21.57
This
defeat so unnerved people in Rome that they believed the enemy was already
advancing to attack the City, and that there was no help to be looked for, no
hope of repelling him from their walls and gates. After one consul had been
beaten at the Ticinus the other was recalled from Sicily, and now both
consuls and both consular armies had been worsted. What fresh generals,
men asked, what fresh legions could be brought to the rescue? Amidst this
universal panic Sempronius arrived. He had slipped through the enemy's
cavalry at immense risk while they were dispersed in quest of plunder, and
owed his escape rather to sheer audacity than to cleverness, for he had little
hope of eluding them or of successful resistance if he failed to do so. After
conducting the elections, which was the pressing need for the moment, he
returned to winter quarters. The consuls elected were Cneius Servilius and
C. Flaminius. Even in their winter quarters the Romans were not allowed
much quiet; the Numidian horse were roaming in all directions, or where the
ground was too rough for them, the Celtiberians and Lusitanians. They were,
therefore, cut off from supplies on every side, except what were brought in
ships on the Po. Near Placentia there was a place called Emporium, which
had been carefully fortified and occupied by a strong garrison. In the hope of
capturing the place, Hannibal approached with cavalry and light-armed
troops, and as he trusted mainly to secrecy for success, he marched thither
by night. But he did not escape the observation of the sentinels, and such a
shouting suddenly arose that it was actually heard at Placentia. By daybreak
the consul was on the spot with his cavalry, having given orders for the
legions of infantry to follow in battle formation.
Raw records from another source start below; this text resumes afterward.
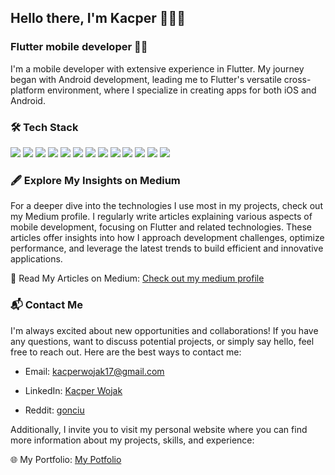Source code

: ## Hello there, I'm Kacper 👨🏻‍💻

### Flutter mobile developer 💙📱

I'm a mobile developer with extensive experience in Flutter. My journey began with Android development, leading me to Flutter's versatile cross-platform environment, where I specialize in creating apps for both iOS and Android.

### 🛠 Tech Stack

<div>

<img src="https://img.shields.io/badge/Flutter-02569B?style=for-the-badge&logo=flutter&logoColor=white" />
<img src="https://img.shields.io/badge/Dart-0175C2?style=for-the-badge&logo=dart&logoColor=white" />
<img src="https://img.shields.io/badge/Android-30ba6e?style=for-the-badge&logo=android&logoColor=white" />
<img src="https://img.shields.io/badge/Android_Studio-269e5c?style=for-the-badge&logo=android-studio&logoColor=white" />
<img src="https://img.shields.io/badge/Google_Play-414141?style=for-the-badge&logo=google-play&logoColor=white" />
<img src="https://img.shields.io/badge/iOS-000000?style=for-the-badge&logo=ios&logoColor=white" />
<img src="https://img.shields.io/badge/Xcode-007ACC?style=for-the-badge&logo=Xcode&logoColor=white" />
<img src="https://img.shields.io/badge/App_Store-0D96F6?style=for-the-badge&logo=app-store&logoColor=white
"/>
<img src="https://img.shields.io/badge/fastlane-123456?style=for-the-badge&logo=fastlane&logoColor=white" />
<img src="https://img.shields.io/badge/Firebase-EB743B?style=for-the-badge&logo=Firebase&logoColor=white" />
<img src="https://img.shields.io/badge/nestjs-%23E0234E.svg?style=for-the-badge&logo=nestjs&logoColor=white" />
<img src="https://img.shields.io/badge/GIT-E44C30?style=for-the-badge&logo=git&logoColor=white" /> 
<img src="https://img.shields.io/badge/Figma-242424?style=for-the-badge&logo=figma&logoColor=white" />

</div>

### 🖋️ Explore My Insights on Medium

For a deeper dive into the technologies I use most in my projects, check out my Medium profile. I regularly write articles explaining various aspects of mobile development, focusing on Flutter and related technologies. These articles offer insights into how I approach development challenges, optimize performance, and leverage the latest trends to build efficient and innovative applications.

🔗 Read My Articles on Medium: [Check out my medium profile](https://medium.com/@gonciu)

### 📬 Contact Me

I'm always excited about new opportunities and collaborations! If you have any questions, want to discuss potential projects, or simply say hello, feel free to reach out. Here are the best ways to contact me:

- Email: [kacperwojak17@gmail.com](mailto:kacperwojak17@gmail.com)

- LinkedIn: [Kacper Wojak](https://www.linkedin.com/in/kacper-wojak/)

- Reddit: [gonciu](https://www.reddit.com/user/FYEF)

Additionally, I invite you to visit my personal website where you can find more information about my projects, skills, and experience:

🌐 My Portfolio: [My Potfolio](https://portfolio-gonciuu.vercel.app/)

<br>
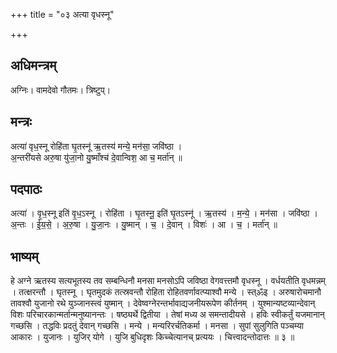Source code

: +++
title = "०३ अत्या वृधस्नू"

+++
## अधिमन्त्रम्
अग्निः। वामदेवो गौतमः। त्रिष्टुप्।

## मन्त्रः
अत्या॑ वृध॒स्नू रोहि॑ता घृ॒तस्नू॑ ऋ॒तस्य॑ मन्ये॒ मन॑सा॒ जवि॑ष्ठा ।  
अ॒न्तरी॑यसे अरु॒षा यु॑जा॒नो यु॒ष्माँश्च॑ दे॒वान्विश॒ आ च॒ मर्ता॑न् ॥

## पदपाठः
अत्या॑ । वृ॒ध॒स्नू इति॑ वृ॒ध॒ऽस्नू । रोहि॑ता । घृ॒तस्नू॒ इति॑ घृ॒तऽस्नू॑ । ऋ॒तस्य॑ । म॒न्ये॒ । मन॑सा । जवि॑ष्ठा ।  
अ॒न्तः । ई॒य॒से॒ । अ॒रु॒षा । यु॒जा॒नः । यु॒ष्मान् । च॒ । दे॒वान् । विशः॑ । आ । च॒ । मर्ता॑न् ॥

## भाष्यम्
हे अग्ने ऋतस्य सत्यभूतस्य तव सम्बन्धिनौ मनसा मनसोऽपि जविष्ठा वेगवत्त्तमौ वृधस्नू । वर्धयतीति वृधमन्नम् । तत्क्षरन्तौ । घृतस्नू । घृतमुदकं तत्स्रवन्तौ रोहिता रोहितवर्णावत्प्याश्वौ मन्ये । स्त्ॐइ । अरुषारोचमानौ तावश्वौ युजानो रथे युञ्जानस्त्वं युष्मान् । देवेष्वग्नेरन्तर्भावाद्यजनीयरूपेण कीर्तनम् । युश्मान्यष्टव्यान्देवान् विशः परिचारकान्मर्तान्मनुष्यानन्तः । षष्ठ्यर्थे द्वितीया । तेषां मध्य अ समन्तादीयसे । हविः स्वीकर्तुं यजमानान् गच्छसि । तद्धविः प्रदतुं देवान् गच्छसि । मन्ये । मन्यरिरर्चतिकर्मा । मनसा । सुपां सुलुगिति पञ्चम्या आकारः । युजानः । युजिर् योगे । युजि बुधिदृशः किच्चेत्यानच् प्रत्ययः । चित्त्वादन्तोदात्तः ॥ ३ ॥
A cavalry action followed in
which Hannibal was wounded, and his retirement from the field discomfited
the enemy; the position was admirably defended.
After taking only a few days' rest, before his wound was thoroughly
healed Hannibal proceeded to attack Victumviae. During the Gaulish war
this place had served as an emporium for the Romans; subsequently, as it
was a fortified place, a mixed population from the surrounding country had
settled there in considerable numbers, and now the terror created by the
constant depredations had driven most of the people from the fields into the
town. This motley population, excited by the news of the energetic defence
of Placentia, flew to arms and went out to meet Hannibal. More like a crowd
than an army they met him on his march, and as on the one side there was
nothing but an undisciplined mob, and on the other a general and soldiers
who had perfect confidence in each other, a small body routed as many as
35,000 men. The next day they surrendered and admitted a Carthaginian
garrison within their walls. They had just completed the surrender of their
arms in obedience to orders, when instructions were suddenly given to the
victors to treat the city as though it had been carried by storm, and no deed
of blood, which on such occasions historians are wont to mention, was left
undone, so awful was the example set of every form of licentiousness and
cruelty and brutal tyranny towards the wretched inhabitants. Such were the
winter operations of Hannibal.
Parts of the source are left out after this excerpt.